Love is a double edged sword
Some days I am completely normal.
And then on days like today I find myself in intense physical and emotional pain; for no logical reason. Each day I await the opportunity to strike back at whatever gremlins have taken up residence inside my brain; eventually my paperwork will finish and I’ll be able to get a scan of my brain.
The possibility of death still exists. The possibility that I simply fall over and turn into a vegetable for the rest of my existence is there too. They dwell somewhere in the peripheral of my thoughts, lurking in the edges for a lull in my attention. To take my mind off how terrible the prospect is… and how terrible the waiting is I have to keep busy.
Today wasn’t bad because I was in pain; I’m in pain most days.

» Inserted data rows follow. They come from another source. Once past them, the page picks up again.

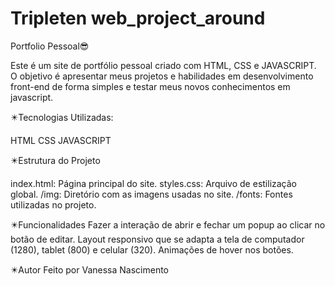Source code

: # Tripleten web_project_around

Portfolio Pessoal😎

Este é um site de portfólio pessoal criado com HTML, CSS e JAVASCRIPT. O objetivo é apresentar meus projetos e habilidades em desenvolvimento front-end de forma simples e testar meus novos conhecimentos em javascript.

✴️Tecnologias Utilizadas:

HTML
CSS
JAVASCRIPT

✴️Estrutura do Projeto

index.html: Página principal do site.
styles.css: Arquivo de estilização global.
/img: Diretório com as imagens usadas no site.
/fonts: Fontes utilizadas no projeto.

✴️Funcionalidades
Fazer a interação de abrir e fechar um popup ao clicar no botão de editar.
Layout responsivo que se adapta a tela de computador (1280), tablet (800) e celular (320).
Animações de hover nos botões.

✴️Autor
Feito por Vanessa Nascimento
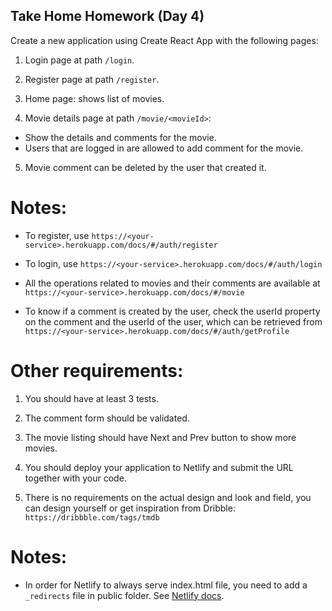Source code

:## Take Home Homework (Day 4)

Create a new application using Create React App with the following pages:

1. Login page at path `/login`.

2. Register page at path `/register`.

13. Home page: shows list of movies.

4. Movie details page at path `/movie/<movieId>`:
- Show the details and comments for the movie.</li>
- Users that are logged in are allowed to add comment for the movie.</li>

5. Movie comment can be deleted by the user that created it.

# Notes:

- To register, use `https://<your-service>.herokuapp.com/docs/#/auth/register`

- To login, use `https://<your-service>.herokuapp.com/docs/#/auth/login`

- All the operations related to movies and their comments are available at
`https://<your-service>.herokuapp.com/docs/#/movie`

- To know if a comment is created by the user, check the userId property on the 
comment and the userId of the user, which can be retrieved from
`https://<your-service>.herokuapp.com/docs/#/auth/getProfile`

# Other requirements:
1. You should have at least 3 tests.

1. The comment form should be validated.

1. The movie listing should have Next and Prev button to show more movies.

1. You should deploy your application to Netlify and submit the URL together with your code.

1. There is no requirements on the actual design and look and field, you can design yourself 
or get inspiration from Dribble: `https://dribbble.com/tags/tmdb`

# Notes:
- In order for Netlify to always serve index.html file, you need to add a 
`_redirects` file in public folder.  See [Netlify docs](https://www.netlify.com/blog/2016/07/22/deploy-react-apps-in-less-than-30-seconds/?_ga=2.249985294.969834175.1629299695-714944149.1629299695).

No. Much worse then that I didn’t care that I was in pain. I was struck down by the regret that I might never find my soul mate. More then anything I want to find the person who’s soul mirrors my own; the person who understands and loves me unconditionally. The idea that I am rapidly approaching a struggle for my very life alone… disconcerts me. I am less afraid of death then I am afraid of dying before I finish what I came here for.
Love has a curious energy; It can destroy us utterly or it can be our savior in dark times. When I have faltered in my life… it has not been because my inner resolve was weak or because my faith was shaken. It was love, notorious destroyer of men’s souls. I grew afraid of my feelings, I grew afraid of love.

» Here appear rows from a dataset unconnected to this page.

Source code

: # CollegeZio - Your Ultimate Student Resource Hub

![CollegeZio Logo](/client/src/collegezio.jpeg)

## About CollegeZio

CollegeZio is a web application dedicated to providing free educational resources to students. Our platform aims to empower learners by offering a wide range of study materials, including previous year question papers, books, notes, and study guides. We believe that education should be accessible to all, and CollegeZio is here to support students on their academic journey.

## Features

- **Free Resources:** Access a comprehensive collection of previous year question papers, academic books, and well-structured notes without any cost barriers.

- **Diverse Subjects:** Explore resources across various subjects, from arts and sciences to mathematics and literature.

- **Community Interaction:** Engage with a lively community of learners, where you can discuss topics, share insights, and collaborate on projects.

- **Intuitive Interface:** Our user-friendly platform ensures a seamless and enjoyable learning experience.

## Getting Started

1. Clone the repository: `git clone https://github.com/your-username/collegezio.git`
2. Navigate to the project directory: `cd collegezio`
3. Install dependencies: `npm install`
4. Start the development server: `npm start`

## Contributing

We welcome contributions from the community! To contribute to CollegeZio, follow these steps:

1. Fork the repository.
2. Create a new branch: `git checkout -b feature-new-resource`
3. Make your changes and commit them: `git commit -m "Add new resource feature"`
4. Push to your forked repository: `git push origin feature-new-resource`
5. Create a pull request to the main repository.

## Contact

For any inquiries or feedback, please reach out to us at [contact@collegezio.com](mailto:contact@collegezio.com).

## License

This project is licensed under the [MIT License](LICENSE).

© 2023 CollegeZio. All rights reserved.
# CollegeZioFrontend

I don’t know if I am meant to face this coming challenge alone, or if I am meant to face it with a lover at my side. But I know Love is like the black fleet; whatever side it falls upon will be the victor. I know that love could give me the power to endure countless pain and trails… but it could within a moment undo me and everything I have fought for. So I sit here wondering if I should risk everything on the hope that love is pure enough to spare me… or if I should follow experience and cast away that love before it has a chance to undo me.
I know the answer; but I find with each word that I resent the question itself.